Drops speeds to 2G as of today, down from 4G, but doesn't lower prices.
Last week, I received a letter (yes on paper) from T-Mobile, my wireless carrier, saying that some devices on my account would drop data rates from 4G to 2G. On June 27, as announced, the two iPhone 4S phones on my account no longer run at 4G Speeds. The "4G" indicator has been replaced by the letter "E" indicating my data is now running at 2G speeds.
T-Mobile claims that it's no longer supporting the U1900 cellular band and becuase my phones apparently don't support compatible bands, my speed has dropped. Of course, T-Mobile is trying to turn this into a marketing ploy by offering upgraded phones at reduced prices.

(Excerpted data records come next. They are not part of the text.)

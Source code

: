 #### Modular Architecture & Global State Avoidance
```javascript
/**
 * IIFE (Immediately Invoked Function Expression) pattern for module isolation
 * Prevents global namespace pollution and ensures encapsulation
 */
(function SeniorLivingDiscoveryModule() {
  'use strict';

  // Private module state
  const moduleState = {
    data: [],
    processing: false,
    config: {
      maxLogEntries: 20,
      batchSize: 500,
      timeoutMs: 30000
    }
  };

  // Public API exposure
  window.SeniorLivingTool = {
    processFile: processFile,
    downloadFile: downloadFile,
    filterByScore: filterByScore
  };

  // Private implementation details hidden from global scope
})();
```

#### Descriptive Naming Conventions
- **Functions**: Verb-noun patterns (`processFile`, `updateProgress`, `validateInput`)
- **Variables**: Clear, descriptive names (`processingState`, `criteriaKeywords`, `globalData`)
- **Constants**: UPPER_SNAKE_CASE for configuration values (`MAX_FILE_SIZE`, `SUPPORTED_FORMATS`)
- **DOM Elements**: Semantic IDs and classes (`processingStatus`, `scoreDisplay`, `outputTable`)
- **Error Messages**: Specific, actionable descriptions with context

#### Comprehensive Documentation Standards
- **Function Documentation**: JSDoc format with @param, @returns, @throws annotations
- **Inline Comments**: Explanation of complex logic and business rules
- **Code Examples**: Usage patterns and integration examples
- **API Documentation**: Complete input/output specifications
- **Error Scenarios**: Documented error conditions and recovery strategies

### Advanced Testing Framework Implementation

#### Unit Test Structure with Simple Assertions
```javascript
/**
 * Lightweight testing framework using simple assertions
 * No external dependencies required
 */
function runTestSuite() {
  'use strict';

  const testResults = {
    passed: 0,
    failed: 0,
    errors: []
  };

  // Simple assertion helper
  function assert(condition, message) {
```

I've been paying for 4G speeds and now suddenly, my speed is down to 2G (speed test came in a 80 kbps). Do you think they'd offer the option of staying with 2G at a lower monthly rate? Of course not.
That's the problem will communication companies, be they wired, wireless, or cable. They won't give me what I want: fewer services for less money. Cable TV providers are the worst offenders. They deliver dozens of channels I'll never watch and don’t want to pay for, but there's no option. Clearly, the technology is there to lets you select only those channels you want delivered. Do they offer that? Never.

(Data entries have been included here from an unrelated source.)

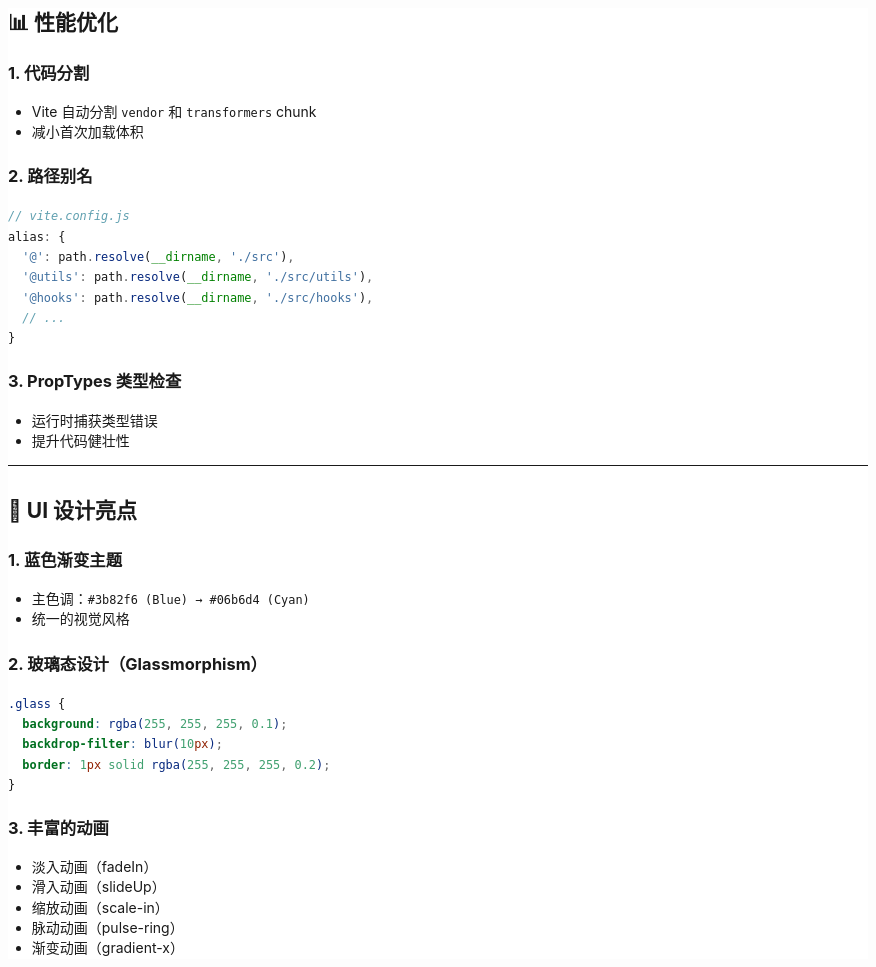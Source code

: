 
## 📊 性能优化

### 1. **代码分割**

- Vite 自动分割 `vendor` 和 `transformers` chunk
- 减小首次加载体积

### 2. **路径别名**

```javascript
// vite.config.js
alias: {
  '@': path.resolve(__dirname, './src'),
  '@utils': path.resolve(__dirname, './src/utils'),
  '@hooks': path.resolve(__dirname, './src/hooks'),
  // ...
}
```

### 3. **PropTypes 类型检查**

- 运行时捕获类型错误
- 提升代码健壮性

---

## 🎨 UI 设计亮点

### 1. **蓝色渐变主题**

- 主色调：`#3b82f6 (Blue) → #06b6d4 (Cyan)`
- 统一的视觉风格

### 2. **玻璃态设计（Glassmorphism）**

```css
.glass {
  background: rgba(255, 255, 255, 0.1);
  backdrop-filter: blur(10px);
  border: 1px solid rgba(255, 255, 255, 0.2);
}
```

### 3. **丰富的动画**

- 淡入动画（fadeIn）
- 滑入动画（slideUp）
- 缩放动画（scale-in）
- 脉动动画（pulse-ring）
- 渐变动画（gradient-x）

So, now I'm forced to replace two perfectly working iPhones because my carrier won't support them a particular slice of the spectrum. Yes, this happens. My first cell phone was an analog phone and when AT&T went digital, I had to get a new phone. The third phone on the plan, my daughter's iPhone 5S, is not affected.
Truth be told, we've offered our daughter a new phone for her graduation. She could use one with more than 16 GB of memory before she's off to college. So, maybe we'll have to get her a new phone and I'll use her iPhone 5S to replace my 8 GB iPhone 4S, then get my wife a new phone, maybe a 32 GB iPhone 6SE. That may be a problem, you see, I finally convinced her to give up her third Samsung SGH-i927. She refused for several years because the Samsung phone had a slide-out mechanical keyboard. I was tired of supporting it. They tended to lose charge after a few hours. She was carrying three power banks to get through the day. The iPhone 6SE is the same size as an iPhone 5, but the iPhone 4S fits nicely where she likes to keep it, but the longer case might not.

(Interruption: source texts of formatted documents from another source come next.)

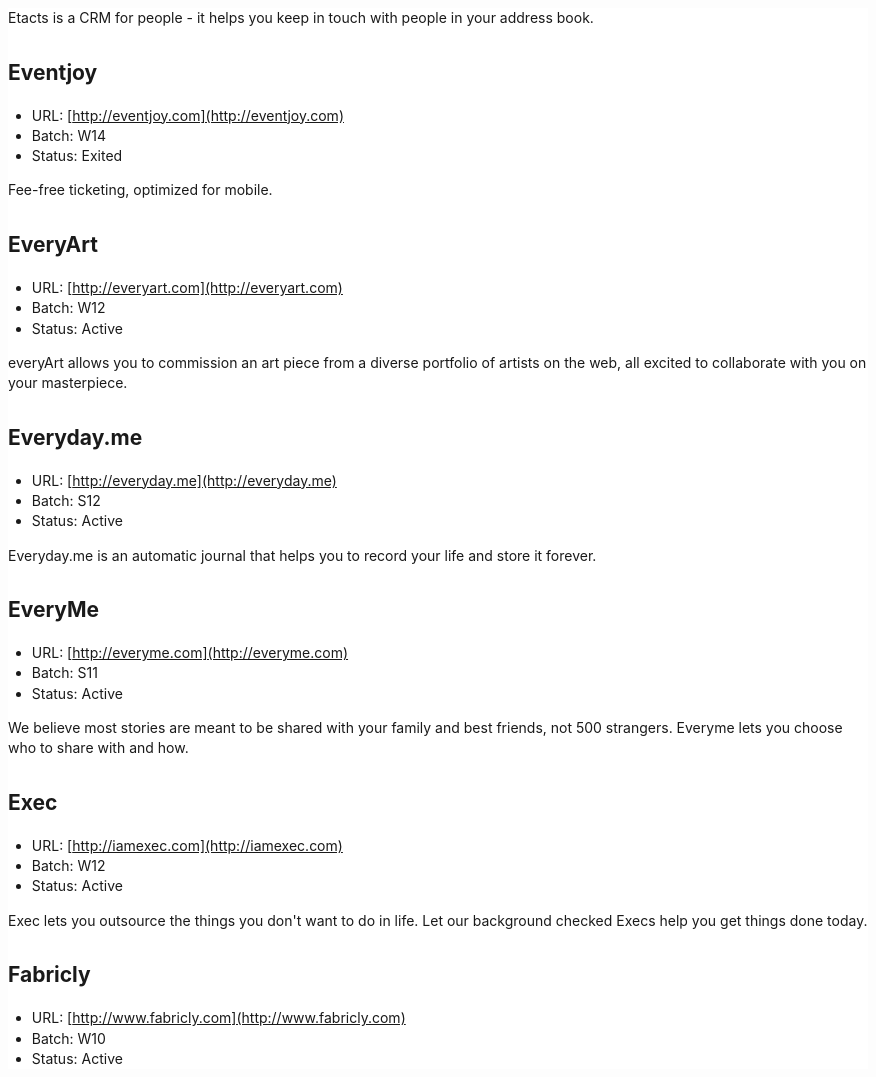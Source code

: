 Etacts is a CRM for people - it helps you keep in touch with people in your address book.


## Eventjoy

* URL: [http://eventjoy.com](http://eventjoy.com)
* Batch: W14
* Status: Exited

Fee-free ticketing, optimized for mobile.


## EveryArt

* URL: [http://everyart.com](http://everyart.com)
* Batch: W12
* Status: Active

everyArt allows you to commission an art piece from a diverse portfolio of artists on the web, all excited to collaborate with you on your masterpiece.


## Everyday.me

* URL: [http://everyday.me](http://everyday.me)
* Batch: S12
* Status: Active

Everyday.me is an automatic journal that helps you to record your life and store it forever.


## EveryMe

* URL: [http://everyme.com](http://everyme.com)
* Batch: S11
* Status: Active

We believe most stories are meant to be shared with your family and best friends, not 500 strangers. Everyme lets you choose who to share with and how.


## Exec

* URL: [http://iamexec.com](http://iamexec.com)
* Batch: W12
* Status: Active

Exec lets you outsource the things you don't want to do in life. Let our background checked Execs help you get things done today.


## Fabricly

* URL: [http://www.fabricly.com](http://www.fabricly.com)
* Batch: W10
* Status: Active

All of this makes me wonder if we really need more speed. 5G promises 1 Gbps data rates, but I can't imagine needing that much, nor paying for it. Indeed, my iPhone 6 work phone has LTE capability, but I keep it turned off because LTE cuts battery life. 4G is fast enough for me, but I can no longer get that on the two iPhone 4S models. Thus, they'll be reduced to becoming backups or perhaps I'll use one without a SIM card as a music player with Wi-Fi. I don’'t keep music on my phones because I don't want to use battery power for that.
Yes I know that technology marches on, but it seems a shame to lose two working phones, especially because the carrier won't support the data rate anymore. What's your experience with technology upgrades? Do you find ways to keep your old technology running long after it should be replaced?